WHAT TO DO:
Beneath this instruction is a listing. Transcribe from it only the stretch from the line with "#### 1.4b.40 Further Reading" through the line with "#### 1.4b.45 External Links", both end lines included, exactly as written.

====================

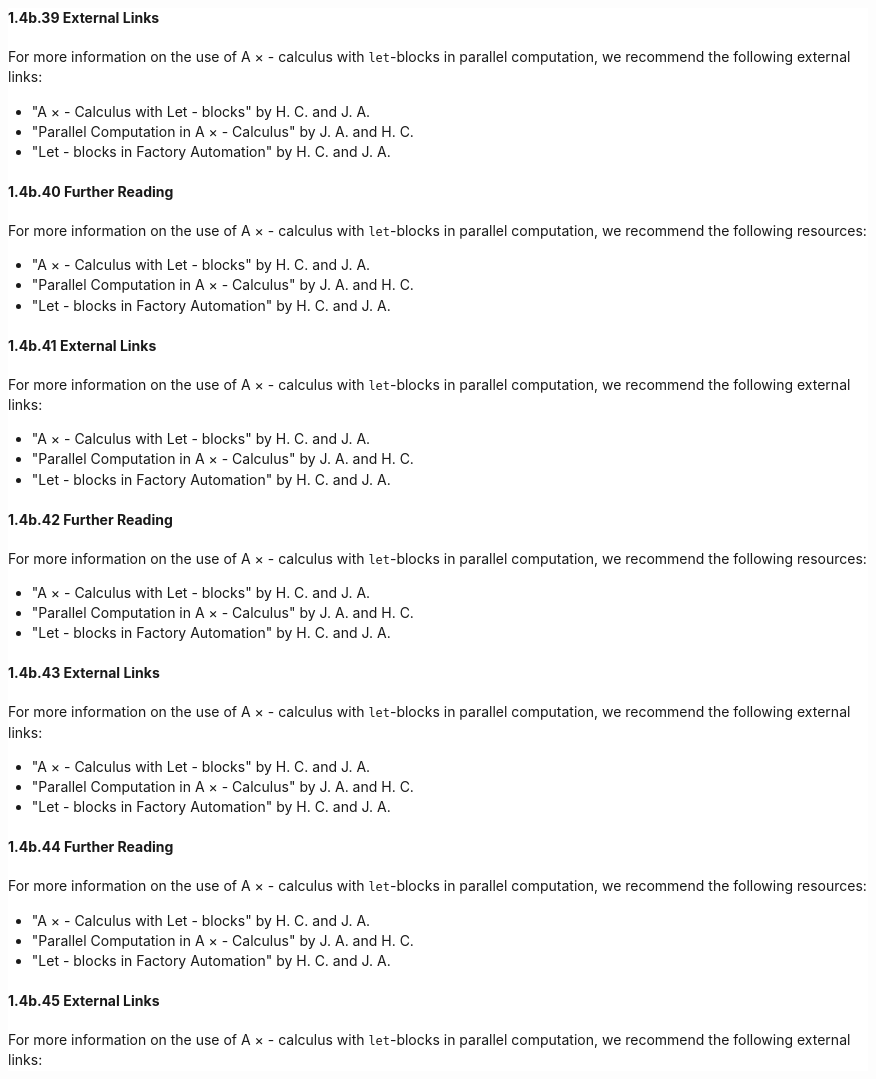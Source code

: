 #### 1.4b.39 External Links

For more information on the use of A × - calculus with `let`-blocks in parallel computation, we recommend the following external links:

- "A × - Calculus with Let - blocks" by H. C. and J. A.
- "Parallel Computation in A × - Calculus" by J. A. and H. C.
- "Let - blocks in Factory Automation" by H. C. and J. A.

#### 1.4b.40 Further Reading

For more information on the use of A × - calculus with `let`-blocks in parallel computation, we recommend the following resources:

- "A × - Calculus with Let - blocks" by H. C. and J. A.
- "Parallel Computation in A × - Calculus" by J. A. and H. C.
- "Let - blocks in Factory Automation" by H. C. and J. A.

#### 1.4b.41 External Links

For more information on the use of A × - calculus with `let`-blocks in parallel computation, we recommend the following external links:

- "A × - Calculus with Let - blocks" by H. C. and J. A.
- "Parallel Computation in A × - Calculus" by J. A. and H. C.
- "Let - blocks in Factory Automation" by H. C. and J. A.

#### 1.4b.42 Further Reading

For more information on the use of A × - calculus with `let`-blocks in parallel computation, we recommend the following resources:

- "A × - Calculus with Let - blocks" by H. C. and J. A.
- "Parallel Computation in A × - Calculus" by J. A. and H. C.
- "Let - blocks in Factory Automation" by H. C. and J. A.

#### 1.4b.43 External Links

For more information on the use of A × - calculus with `let`-blocks in parallel computation, we recommend the following external links:

- "A × - Calculus with Let - blocks" by H. C. and J. A.
- "Parallel Computation in A × - Calculus" by J. A. and H. C.
- "Let - blocks in Factory Automation" by H. C. and J. A.

#### 1.4b.44 Further Reading

For more information on the use of A × - calculus with `let`-blocks in parallel computation, we recommend the following resources:

- "A × - Calculus with Let - blocks" by H. C. and J. A.
- "Parallel Computation in A × - Calculus" by J. A. and H. C.
- "Let - blocks in Factory Automation" by H. C. and J. A.

#### 1.4b.45 External Links

For more information on the use of A × - calculus with `let`-blocks in parallel computation, we recommend the following external links:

====================

WORKED SOLUTION:
#### 1.4b.40 Further Reading

For more information on the use of A × - calculus with `let`-blocks in parallel computation, we recommend the following resources:

- "A × - Calculus with Let - blocks" by H. C. and J. A.
- "Parallel Computation in A × - Calculus" by J. A. and H. C.
- "Let - blocks in Factory Automation" by H. C. and J. A.

#### 1.4b.41 External Links

For more information on the use of A × - calculus with `let`-blocks in parallel computation, we recommend the following external links:

- "A × - Calculus with Let - blocks" by H. C. and J. A.
- "Parallel Computation in A × - Calculus" by J. A. and H. C.
- "Let - blocks in Factory Automation" by H. C. and J. A.

#### 1.4b.42 Further Reading

For more information on the use of A × - calculus with `let`-blocks in parallel computation, we recommend the following resources:

- "A × - Calculus with Let - blocks" by H. C. and J. A.
- "Parallel Computation in A × - Calculus" by J. A. and H. C.
- "Let - blocks in Factory Automation" by H. C. and J. A.

#### 1.4b.43 External Links

For more information on the use of A × - calculus with `let`-blocks in parallel computation, we recommend the following external links:

- "A × - Calculus with Let - blocks" by H. C. and J. A.
- "Parallel Computation in A × - Calculus" by J. A. and H. C.
- "Let - blocks in Factory Automation" by H. C. and J. A.

#### 1.4b.44 Further Reading

For more information on the use of A × - calculus with `let`-blocks in parallel computation, we recommend the following resources:

- "A × - Calculus with Let - blocks" by H. C. and J. A.
- "Parallel Computation in A × - Calculus" by J. A. and H. C.
- "Let - blocks in Factory Automation" by H. C. and J. A.

#### 1.4b.45 External Links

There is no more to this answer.